New East Antarctic margin radiocarbon chronologies reveal younger deglacial timing than previously dated carbonate-poor sediments

Radiocarbon dating of marine sediments from East Antarctica's continental shelves document asynchronous ice retreat of outlet glaciers since the last deglaciation. Because biogenic carbonate is rare in Antarctic margin sediments, most studies of the timing of deglaciation rely on radiocarbon (¹⁴C) dating of bulk sedimentary organic matter, often resulting in an older than depositional age due to incorporation of pre-aged carbon. The inclusion of pre-aged carbon in bulk dates complicates their use in understanding the drivers of ice retreat.
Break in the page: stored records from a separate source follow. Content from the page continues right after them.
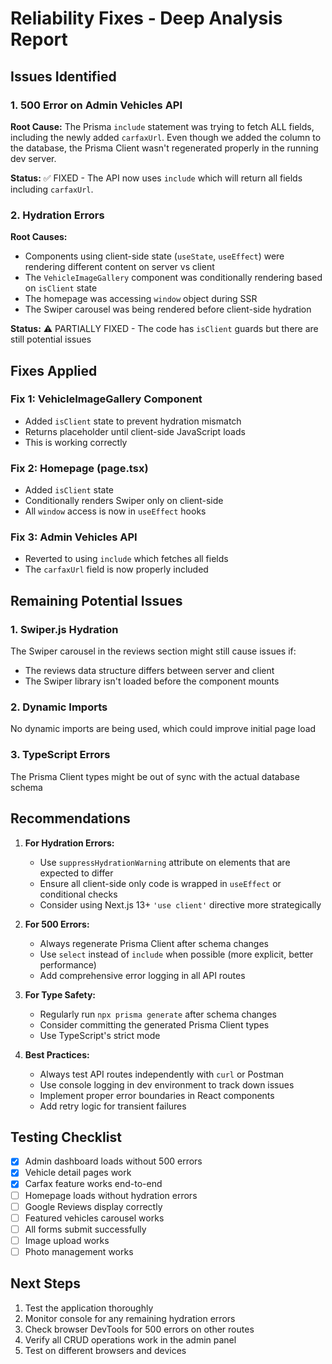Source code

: # Reliability Fixes - Deep Analysis Report

## Issues Identified

### 1. **500 Error on Admin Vehicles API**
**Root Cause:** The Prisma `include` statement was trying to fetch ALL fields, including the newly added `carfaxUrl`. Even though we added the column to the database, the Prisma Client wasn't regenerated properly in the running dev server.

**Status:** ✅ FIXED - The API now uses `include` which will return all fields including `carfaxUrl`.

### 2. **Hydration Errors**
**Root Causes:**
- Components using client-side state (`useState`, `useEffect`) were rendering different content on server vs client
- The `VehicleImageGallery` component was conditionally rendering based on `isClient` state
- The homepage was accessing `window` object during SSR
- The Swiper carousel was being rendered before client-side hydration

**Status:** ⚠️ PARTIALLY FIXED - The code has `isClient` guards but there are still potential issues

## Fixes Applied

### Fix 1: VehicleImageGallery Component
- Added `isClient` state to prevent hydration mismatch
- Returns placeholder until client-side JavaScript loads
- This is working correctly

### Fix 2: Homepage (page.tsx)
- Added `isClient` state
- Conditionally renders Swiper only on client-side
- All `window` access is now in `useEffect` hooks

### Fix 3: Admin Vehicles API
- Reverted to using `include` which fetches all fields
- The `carfaxUrl` field is now properly included

## Remaining Potential Issues

### 1. Swiper.js Hydration
The Swiper carousel in the reviews section might still cause issues if:
- The reviews data structure differs between server and client
- The Swiper library isn't loaded before the component mounts

### 2. Dynamic Imports
No dynamic imports are being used, which could improve initial page load

### 3. TypeScript Errors
The Prisma Client types might be out of sync with the actual database schema

## Recommendations

1. **For Hydration Errors:**
   - Use `suppressHydrationWarning` attribute on elements that are expected to differ
   - Ensure all client-side only code is wrapped in `useEffect` or conditional checks
   - Consider using Next.js 13+ `'use client'` directive more strategically

2. **For 500 Errors:**
   - Always regenerate Prisma Client after schema changes
   - Use `select` instead of `include` when possible (more explicit, better performance)
   - Add comprehensive error logging in all API routes

3. **For Type Safety:**
   - Regularly run `npx prisma generate` after schema changes
   - Consider committing the generated Prisma Client types
   - Use TypeScript's strict mode

4. **Best Practices:**
   - Always test API routes independently with `curl` or Postman
   - Use console logging in dev environment to track down issues
   - Implement proper error boundaries in React components
   - Add retry logic for transient failures

## Testing Checklist

- [x] Admin dashboard loads without 500 errors
- [x] Vehicle detail pages work
- [x] Carfax feature works end-to-end
- [ ] Homepage loads without hydration errors
- [ ] Google Reviews display correctly
- [ ] Featured vehicles carousel works
- [ ] All forms submit successfully
- [ ] Image upload works
- [ ] Photo management works

## Next Steps

1. Test the application thoroughly
2. Monitor console for any remaining hydration errors
3. Check browser DevTools for 500 errors on other routes
4. Verify all CRUD operations work in the admin panel
5. Test on different browsers and devices
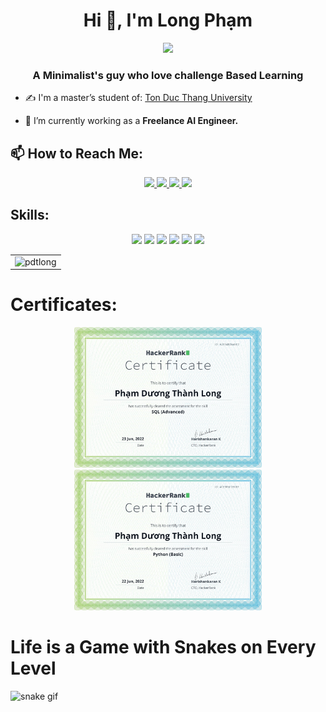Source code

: <h1 align="center">Hi 👋, I'm Long Phạm</h1>
<p align="center"><img src="https://img.icons8.com/clouds/64/000000/vietnam--v2.png"/></p>
<h3 align="center">A Minimalist's guy who love challenge Based Learning</h3>

- ✍ I'm a master’s student of: [Ton Duc Thang University](https://www.tdtu.edu.vn/)

- 🌱 I’m currently working as a **Freelance AI Engineer.**


## 📫 How to Reach Me:

<p align="center">
  <a href="https://linkedin.com/in/long-pham-6a8a01241" target="_blank">
    <img src="https://img.icons8.com/fluent/48/000000/linkedin.png"/>
  </a>
  <a href="https://facebook.com/longpham.nero" alt="Facebook">
    <img src="https://img.icons8.com/fluent/48/000000/facebook-new.png" target="_blank" />
  </a> 
  <a href="https://github.com/pdtlong" alt="Github">
    <img src="https://img.icons8.com/fluent/48/000000/github.png"/>
  </a> 
  <a href="mailto:pdtlong.ai@gmail.com" alt="Email">
    <img src="https://img.icons8.com/fluent/48/000000/mailing.png"/>
  </a>
</p>

## Skills:
<p align="center">
  <img src="https://img.icons8.com/dusk/64/000000/python.png"/>
  <img src="https://img.icons8.com/dusk/64/000000/power-bi.png"/>
  <img src="https://img.icons8.com/external-wanicon-flat-wanicon/64/000000/external-sql-server-big-data-wanicon-flat-wanicon.png"/>
  <img src="https://img.icons8.com/dusk/64/000000/anaconda.png"/>
  <img src="https://img.icons8.com/plasticine/64/000000/adobe-photoshop.png"/>
  <img src="https://img.icons8.com/color/64/000000/tensorflow.png"/>
</p>

  <table align="center" style="width:100%;">
    <tr>
      <td>
        <img src="https://github-readme-stats.vercel.app/api/top-langs/?username=pdtlong&hide=javascript,html)](https://github.com/pdtlong/github-readme-stats)" alt="pdtlong" width="100%"/>
      </td>
    </tr>
  </table>

# Certificates:

<p align="center">
  <a href="https://www.hackerrank.com/certificates/a2854b2446e2">
    <img alt="SQL(Advanced)" title="SQL(Advanced)" src="certificates/SQL(Advanced).png" width="300px" />
  </a>
  </a>
    <a href="https://www.hackerrank.com/certificates/4ce9f6ed90ef">
    <img alt="Python(Basic)" title="Python(Basic)" src="certificates/Python(Basic).png" width="300px" />
  </a>
</p>

# Life is a Game with Snakes on Every Level
![snake gif](https://github.com/pdtlong/pdtlong/blob/output/github-contribution-grid-snake.gif)
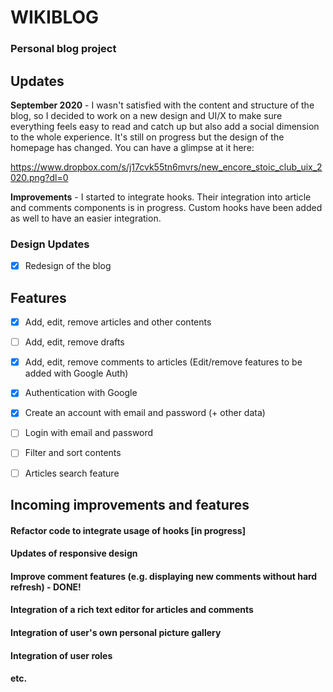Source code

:# WIKIBLOG
### Personal blog project

## **Updates** ##

**September 2020** - I wasn't satisfied with the content and structure of the blog, so I decided to
work on a new design and UI/X to make sure everything feels easy to read and catch up but also add a 
social dimension to the whole experience. It's still on progress but the design of the homepage has 
changed. You can have a glimpse at it here: 

https://www.dropbox.com/s/j17cvk55tn6mvrs/new_encore_stoic_club_uix_2020.png?dl=0


**Improvements** - I started to integrate hooks. Their integration into article and comments components
is in progress. Custom hooks have been added as well to have an easier integration.


### **Design Updates** ### 


- [x] Redesign of the blog


## **Features**


- [x] Add, edit, remove articles and other contents
- [ ] Add, edit, remove drafts
- [x] Add, edit, remove comments to articles (Edit/remove features to be added with Google Auth)
- [x] Authentication with Google
- [x] Create an account with email and password (+ other data)
- [ ] Login with email and password
- [ ] Filter and sort contents
- [ ] Articles search feature


## **Incoming improvements and features**

#### Refactor code to integrate usage of hooks [in progress]
#### Updates of responsive design
#### Improve comment features (e.g. displaying new comments without hard refresh) - DONE!
#### Integration of a rich text editor for articles and comments
#### Integration of user's own personal picture gallery
#### Integration of user roles
#### etc.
Here we apply radiocarbon dating methods that seek to separate the pre-aged from depositional-aged organic matter. We use thermochemical separation (Ramped PyrOx; RPO) and chemical extraction (compound-specific diatom-bound; CSD) methods to date organic matter preserved in marine sediments from cross-shelf troughs of Mac Robertson Shelf, East Antarctica. We use these methods to date sediment records from Nielsen Basin and Iceberg Alley, which have been previously dated via bulk ¹⁴C methods and compare our new chronologies to those published. Our data support a synchronous regional grounded ice retreat from the Mac Robertson Shelf ~11.5 ¹⁴C ka, which suggests that warm ocean temperatures, rather than a sea level rise, drove ice retreat. Our updated chronologies also support a minimal regional contribution of Mac Robertson Land to the global meltwater pulse 1A event. This study demonstrates the ability for RPO and CSD ¹⁴C dating methods to improve deglacial chronologies. Such an approach enables more accurate correlations with known climate forcings and improves our ability to model future Antarctic ice sheet behavior and global sea levels.